Автором сочинения, и это вытекает из содержания, является - не знаю даже, как назвать его: "возлюбленный Жени Кошталевой" прозвучало бы смешно, "приятель" -недостаточно, сожитель - чрезмерно, обозначим его Слаботочником, тем более что некоторые основания для этого у меня имеются. Козырным моментом опуса является знакомство автора с Анной Васильевной Тимиревой. По тексту сочинения его автор с помощью проститутки, поднимающейся до высот искусствоведения и наоборот, проникает в "салон мадам Сохновской", куда ходит утолять тоску по светским раутам Анна Васильевна. Далее, пользуясь связью с Женей (бедная Женька Кошталева), он попадает на Плющиху, где огорошивает Анну Васильевну своей осведомленностью. Оказывается, он уже давно пытался раскусить загадочную суть г-жи Тимиревой и смысл ее связи с Колчаком, да как-то не получалось. А тут - на тебе, все само собой так ладно сходится, прямо как лучи в фокусе лупы! Когда-то из боевых воспоминаний своего приятеля-чекиста понимал Слаботочник, с кем нужно дружить - он узнал, что Анну Васильевну заслали к Колчаку лихие комбинаторы-чекисты, как агента, в обмен на сохранение жизни ее маленького сына (дивная комбинация вполне во вкусе отечественных пинкертонов).
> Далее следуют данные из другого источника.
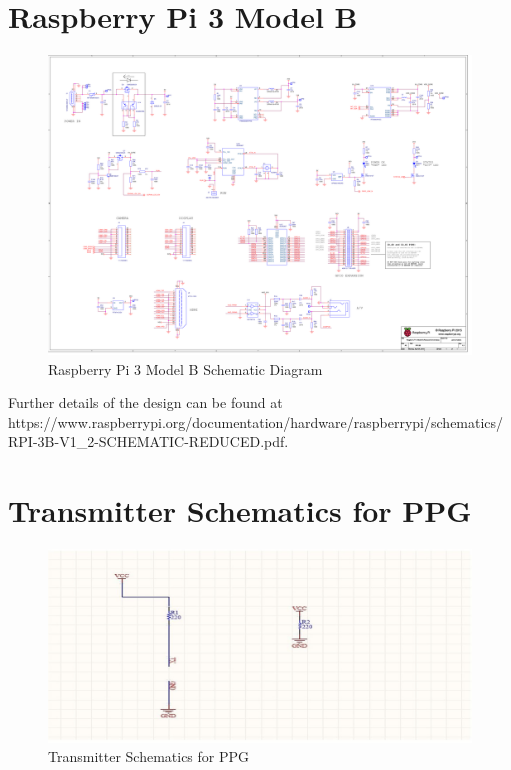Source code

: \section{Raspberry Pi 3 Model B}

\begin{figure}[H]
	\centering
	\includegraphics[width=1.25\linewidth,angle=90,origin=c]{RPI-3B.pdf}
	\caption{Raspberry Pi 3 Model B Schematic Diagram \cite{rpi3hardware}}
	\label{rpi3bschematic}
\end{figure}

Further details of the design can be found at \\ https://www.raspberrypi.org/documentation/hardware/raspberrypi/schematics/RPI-3B-V1\_2-SCHEMATIC-REDUCED.pdf.




\section{Transmitter Schematics for PPG}

\begin{figure}[H]
	\centering
	\includegraphics[width=\linewidth]{georgepic14.jpg}
	\caption{Transmitter Schematics for PPG}
\end{figure}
Она, конечно же, согласилась и аккуратно поставляла им разведданные прямехонько из гостиной Адмирала. Друг-чекист был не много не мало ее связником. Тогда Слаботочник не очень-то поверил в правдивость рассказа, а тут подворачивается случай элементарно все проверить. Свою (друга-чекиста) версию Слаботочник выкладывает прямо в лицо Анне Васильевне, требуя от нее подтверждения или опровержения. И вроде бы она косвенно подтверждает - да, так и было. Вот вам и посетительница светского салона, вот какова на поверку гниловатая сердцевина так называемых интеллигентов.
Это суть сочинения, не говорю о его литературной стороне - кому интересно, извольте сами покопаться в дневниках друга чекиста; выходные данные издания: Николай Винокуров-Васильчиков, Салон мадам Сохновской, "Берега Тавриды", No 1, 1997.
К сожалению, публикация прошла, когда автора уже не было в живых, а жаль: мне было бы крайне интересно встретиться с ним хотя бы только для того, чтобы убедиться: я прав - это Слаботочник. Написано все это задолго до опубликования "Милой, обожаемой моей Анны Васильевны..." с ее собственными мемуарными записками, перепиской ее с адмиралом, выдержками из томов чекистстких уголовных дел Колчака и Анны Васильевны (что-то не похвастались горячие сердца изяществом замысла и четкостью исполнения акции с засылкой агента в самое сердце Колчаковщины, или постеснялись?), а также некоторыми из ее стихов. Интересно, изменилось ли бы что-нибудь в понимании автора, если он познакомился бы со всеми материалами этой книги, а также с событиями в изложении самой Анны Васильевны, или его сочинение - это не результат осмысления фактов и собственных наблюдений, а продукт поврежденной психики и определенной подсознательной социальной ориентации.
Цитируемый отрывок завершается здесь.